Exercise directions: Your reply should hold every entry below exactly as written and none of the pictures.

[Opening Data for review section]

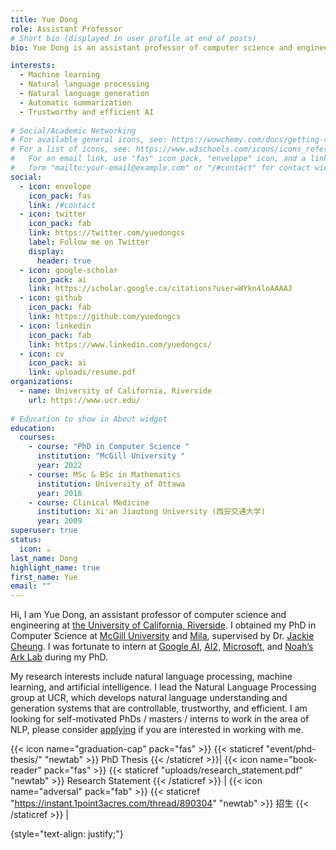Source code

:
 ```yaml
---
title: Yue Dong
role: Assistant Professor
# Short bio (displayed in user profile at end of posts)
bio: Yue Dong is an assistant professor of computer science and engineering at the University of California Riverside. Her research interests include natural language processing, machine learning, and artificial intelligence. She leads the Natural Language Processing group, which develops natural language understanding and generation systems that are controllable, trustworthy, and efficient. 

interests:
  - Machine learning
  - Natural language processing
  - Natural language generation
  - Automatic summarization
  - Trustworthy and efficient AI
 
# Social/Academic Networking
# For available general icons, see: https://wowchemy.com/docs/getting-started/page-builder/#icons
# For a list of icons, see: https://www.w3schools.com/icons/icons_reference.asp
#   For an email link, use "fas" icon pack, "envelope" icon, and a link in the
#   form "mailto:your-email@example.com" or "/#contact" for contact widget.
social:
  - icon: envelope
    icon_pack: fas
    link: /#contact
  - icon: twitter
    icon_pack: fab
    link: https://twitter.com/yuedongcs
    label: Follow me on Twitter
    display:
      header: true
  - icon: google-scholar
    icon_pack: ai
    link: https://scholar.google.ca/citations?user=WYkn4loAAAAJ
  - icon: github
    icon_pack: fab
    link: https://github.com/yuedongcs
  - icon: linkedin
    icon_pack: fab
    link: https://www.linkedin.com/yuedongcs/
  - icon: cv
    icon_pack: ai
    link: uploads/resume.pdf
organizations:
  - name: University of California, Riverside
    url: https://www.ucr.edu/
    
# Education to show in About widget
education:
  courses:
    - course: "PhD in Computer Science "
      institution: "McGill University "
      year: 2022
    - course: MSc & BSc in Mathematics
      institution: University of Ottawa
      year: 2016
    - course: Clinical Medicine
      institution: Xi'an Jiaotong University (西安交通大学)
      year: 2009
superuser: true
status:
  icon: ☕️
last_name: Dong
highlight_name: true
first_name: Yue
email: ""
---
```

Hi, I am Yue Dong, an assistant professor of computer science and engineering at [the University of California, Riverside](https://www1.cs.ucr.edu/). I obtained my PhD in Computer Science at [McGill University](http://cs.mcgill.ca) and [Mila](https://mila.quebec), supervised by Dr. [Jackie Cheung](https://www.cs.mcgill.ca/~jcheung/). I was fortunate to intern at [Google AI](https://ai.google/), [AI2](https://allenai.org/), [Microsoft](https://www.microsoft.com/en-us/research/), and [Noah’s Ark Lab](http://dev3.noahlab.com.hk/) during my PhD.

My research interests include natural language processing, machine learning, and artificial intelligence. I lead the Natural Language Processing group at UCR, which develops natural language understanding and generation systems that are controllable, trustworthy, and efficient.  I am looking for self-motivated PhDs / masters / interns to work in the area of NLP, please consider [applying](https://www1.cs.ucr.edu//graduate/admissions/overview) if you are interested in working with me.

 {{< icon name="graduation-cap" pack="fas" >}} {{< staticref "event/phd-thesis/" "newtab" >}} PhD Thesis {{< /staticref >}}|
 {{< icon name="book-reader" pack="fas" >}} {{< staticref "uploads/research_statement.pdf" "newtab" >}} Research Statement {{< /staticref >}} |
{{< icon name="adversal" pack="fab" >}} {{< staticref "https://instant.1point3acres.com/thread/890304" "newtab" >}} 招生 {{< /staticref >}} |

{style="text-align: justify;"}
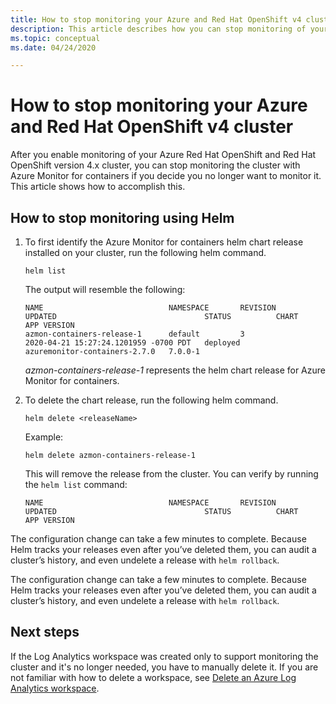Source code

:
 ```yaml
---
title: How to stop monitoring your Azure and Red Hat OpenShift v4 cluster | Microsoft Docs
description: This article describes how you can stop monitoring of your Azure Red Hat OpenShift and Red Hat OpenShift version 4 cluster with Azure Monitor for containers.
ms.topic: conceptual
ms.date: 04/24/2020

---
```


# How to stop monitoring your Azure and Red Hat OpenShift v4 cluster

After you enable monitoring of your Azure Red Hat OpenShift and Red Hat OpenShift version 4.x cluster, you can stop monitoring the cluster with Azure Monitor for containers if you decide you no longer want to monitor it. This article shows how to accomplish this.  

## How to stop monitoring using Helm

1. To first identify the Azure Monitor for containers helm chart release installed on your cluster, run the following helm command.

    ```
    helm list
    ```

    The output will resemble the following:

    ```
    NAME                            NAMESPACE       REVISION        UPDATED                                 STATUS          CHART                           APP VERSION
    azmon-containers-release-1      default         3               2020-04-21 15:27:24.1201959 -0700 PDT   deployed        azuremonitor-containers-2.7.0   7.0.0-1
    ```

    *azmon-containers-release-1* represents the helm chart release for Azure Monitor for containers.

2. To delete the chart release, run the following helm command.

    `helm delete <releaseName>`

    Example:

    `helm delete azmon-containers-release-1`

    This will remove the release from the cluster. You can verify by running the `helm list` command:

    ```
    NAME                            NAMESPACE       REVISION        UPDATED                                 STATUS          CHART                           APP VERSION
    ```

The configuration change can take a few minutes to complete. Because Helm tracks your releases even after you’ve deleted them, you can audit a cluster’s history, and even undelete a release with `helm rollback`.

The configuration change can take a few minutes to complete. Because Helm tracks your releases even after you’ve deleted them, you can audit a cluster’s history, and even undelete a release with `helm rollback`.

## Next steps

If the Log Analytics workspace was created only to support monitoring the cluster and it's no longer needed, you have to manually delete it. If you are not familiar with how to delete a workspace, see [Delete an Azure Log Analytics workspace](../../log-analytics/log-analytics-manage-del-workspace.md).
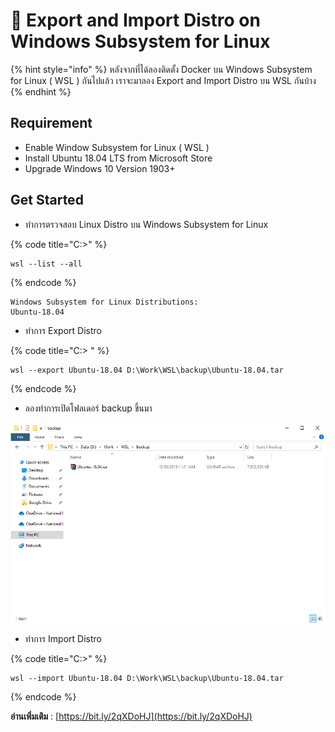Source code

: # 🧿 Export and Import Distro on Windows Subsystem for Linux

{% hint style="info" %}
หลังจากที่ได้ลองติดตั้ง Docker บน Windows Subsystem for Linux ( WSL ) กันไปแล้ว เราจะมาลอง Export and Import Distro บน WSL กันบ้าง
{% endhint %}

## **Requirement**

* Enable Window Subsystem for Linux ( WSL )
* Install Ubuntu 18.04 LTS from Microsoft Store
* Upgrade Windows 10 Version 1903+

## **Get Started**

* ทำการตรวจสอบ Linux Distro บน Windows Subsystem for Linux

{% code title="C:\>" %}
```
wsl --list --all
```
{% endcode %}

```
Windows Subsystem for Linux Distributions:
Ubuntu-18.04
```

* ทำการ Export Distro

{% code title="C:\> " %}
```
wsl --export Ubuntu-18.04 D:\Work\WSL\backup\Ubuntu-18.04.tar
```
{% endcode %}

* ลองทำการเปิดโฟลเดอร์ backup ขึ้นมา

![](../../.gitbook/assets/wsl-01.png)

* ทำการ Import Distro

{% code title="C:\>" %}
```
wsl --import Ubuntu-18.04 D:\Work\WSL\backup\Ubuntu-18.04.tar
```
{% endcode %}

**อ่านเพิ่มเติม** : [https://bit.ly/2qXDoHJ](https://bit.ly/2qXDoHJ)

[Closing Data for review section]

Answer space:
Source code

:
 ```yaml
---
title: Yue Dong
role: Assistant Professor
# Short bio (displayed in user profile at end of posts)
bio: Yue Dong is an assistant professor of computer science and engineering at the University of California Riverside. Her research interests include natural language processing, machine learning, and artificial intelligence. She leads the Natural Language Processing group, which develops natural language understanding and generation systems that are controllable, trustworthy, and efficient. 

interests:
  - Machine learning
  - Natural language processing
  - Natural language generation
  - Automatic summarization
  - Trustworthy and efficient AI
 
# Social/Academic Networking
# For available general icons, see: https://wowchemy.com/docs/getting-started/page-builder/#icons
# For a list of icons, see: https://www.w3schools.com/icons/icons_reference.asp
#   For an email link, use "fas" icon pack, "envelope" icon, and a link in the
#   form "mailto:your-email@example.com" or "/#contact" for contact widget.
social:
  - icon: envelope
    icon_pack: fas
    link: /#contact
  - icon: twitter
    icon_pack: fab
    link: https://twitter.com/yuedongcs
    label: Follow me on Twitter
    display:
      header: true
  - icon: google-scholar
    icon_pack: ai
    link: https://scholar.google.ca/citations?user=WYkn4loAAAAJ
  - icon: github
    icon_pack: fab
    link: https://github.com/yuedongcs
  - icon: linkedin
    icon_pack: fab
    link: https://www.linkedin.com/yuedongcs/
  - icon: cv
    icon_pack: ai
    link: uploads/resume.pdf
organizations:
  - name: University of California, Riverside
    url: https://www.ucr.edu/
    
# Education to show in About widget
education:
  courses:
    - course: "PhD in Computer Science "
      institution: "McGill University "
      year: 2022
    - course: MSc & BSc in Mathematics
      institution: University of Ottawa
      year: 2016
    - course: Clinical Medicine
      institution: Xi'an Jiaotong University (西安交通大学)
      year: 2009
superuser: true
status:
  icon: ☕️
last_name: Dong
highlight_name: true
first_name: Yue
email: ""
---
```

Hi, I am Yue Dong, an assistant professor of computer science and engineering at [the University of California, Riverside](https://www1.cs.ucr.edu/). I obtained my PhD in Computer Science at [McGill University](http://cs.mcgill.ca) and [Mila](https://mila.quebec), supervised by Dr. [Jackie Cheung](https://www.cs.mcgill.ca/~jcheung/). I was fortunate to intern at [Google AI](https://ai.google/), [AI2](https://allenai.org/), [Microsoft](https://www.microsoft.com/en-us/research/), and [Noah’s Ark Lab](http://dev3.noahlab.com.hk/) during my PhD.

My research interests include natural language processing, machine learning, and artificial intelligence. I lead the Natural Language Processing group at UCR, which develops natural language understanding and generation systems that are controllable, trustworthy, and efficient.  I am looking for self-motivated PhDs / masters / interns to work in the area of NLP, please consider [applying](https://www1.cs.ucr.edu//graduate/admissions/overview) if you are interested in working with me.

 {{< icon name="graduation-cap" pack="fas" >}} {{< staticref "event/phd-thesis/" "newtab" >}} PhD Thesis {{< /staticref >}}|
 {{< icon name="book-reader" pack="fas" >}} {{< staticref "uploads/research_statement.pdf" "newtab" >}} Research Statement {{< /staticref >}} |
{{< icon name="adversal" pack="fab" >}} {{< staticref "https://instant.1point3acres.com/thread/890304" "newtab" >}} 招生 {{< /staticref >}} |

{style="text-align: justify;"}
Source code

:
 ```yaml
---
title: How to stop monitoring your Azure and Red Hat OpenShift v4 cluster | Microsoft Docs
description: This article describes how you can stop monitoring of your Azure Red Hat OpenShift and Red Hat OpenShift version 4 cluster with Azure Monitor for containers.
ms.topic: conceptual
ms.date: 04/24/2020

---
```


# How to stop monitoring your Azure and Red Hat OpenShift v4 cluster

After you enable monitoring of your Azure Red Hat OpenShift and Red Hat OpenShift version 4.x cluster, you can stop monitoring the cluster with Azure Monitor for containers if you decide you no longer want to monitor it. This article shows how to accomplish this.  

## How to stop monitoring using Helm

1. To first identify the Azure Monitor for containers helm chart release installed on your cluster, run the following helm command.

    ```
    helm list
    ```

    The output will resemble the following:

    ```
    NAME                            NAMESPACE       REVISION        UPDATED                                 STATUS          CHART                           APP VERSION
    azmon-containers-release-1      default         3               2020-04-21 15:27:24.1201959 -0700 PDT   deployed        azuremonitor-containers-2.7.0   7.0.0-1
    ```

    *azmon-containers-release-1* represents the helm chart release for Azure Monitor for containers.

2. To delete the chart release, run the following helm command.

    `helm delete <releaseName>`

    Example:

    `helm delete azmon-containers-release-1`

    This will remove the release from the cluster. You can verify by running the `helm list` command:

    ```
    NAME                            NAMESPACE       REVISION        UPDATED                                 STATUS          CHART                           APP VERSION
    ```

The configuration change can take a few minutes to complete. Because Helm tracks your releases even after you’ve deleted them, you can audit a cluster’s history, and even undelete a release with `helm rollback`.

The configuration change can take a few minutes to complete. Because Helm tracks your releases even after you’ve deleted them, you can audit a cluster’s history, and even undelete a release with `helm rollback`.

## Next steps

If the Log Analytics workspace was created only to support monitoring the cluster and it's no longer needed, you have to manually delete it. If you are not familiar with how to delete a workspace, see [Delete an Azure Log Analytics workspace](../../log-analytics/log-analytics-manage-del-workspace.md).
Source code

: # 🧿 Export and Import Distro on Windows Subsystem for Linux

{% hint style="info" %}
หลังจากที่ได้ลองติดตั้ง Docker บน Windows Subsystem for Linux ( WSL ) กันไปแล้ว เราจะมาลอง Export and Import Distro บน WSL กันบ้าง
{% endhint %}

## **Requirement**

* Enable Window Subsystem for Linux ( WSL )
* Install Ubuntu 18.04 LTS from Microsoft Store
* Upgrade Windows 10 Version 1903+

## **Get Started**

* ทำการตรวจสอบ Linux Distro บน Windows Subsystem for Linux

{% code title="C:\>" %}
```
wsl --list --all
```
{% endcode %}

```
Windows Subsystem for Linux Distributions:
Ubuntu-18.04
```

* ทำการ Export Distro

{% code title="C:\> " %}
```
wsl --export Ubuntu-18.04 D:\Work\WSL\backup\Ubuntu-18.04.tar
```
{% endcode %}

* ลองทำการเปิดโฟลเดอร์ backup ขึ้นมา

![](../../.gitbook/assets/wsl-01.png)

* ทำการ Import Distro

{% code title="C:\>" %}
```
wsl --import Ubuntu-18.04 D:\Work\WSL\backup\Ubuntu-18.04.tar
```
{% endcode %}

**อ่านเพิ่มเติม** : [https://bit.ly/2qXDoHJ](https://bit.ly/2qXDoHJ)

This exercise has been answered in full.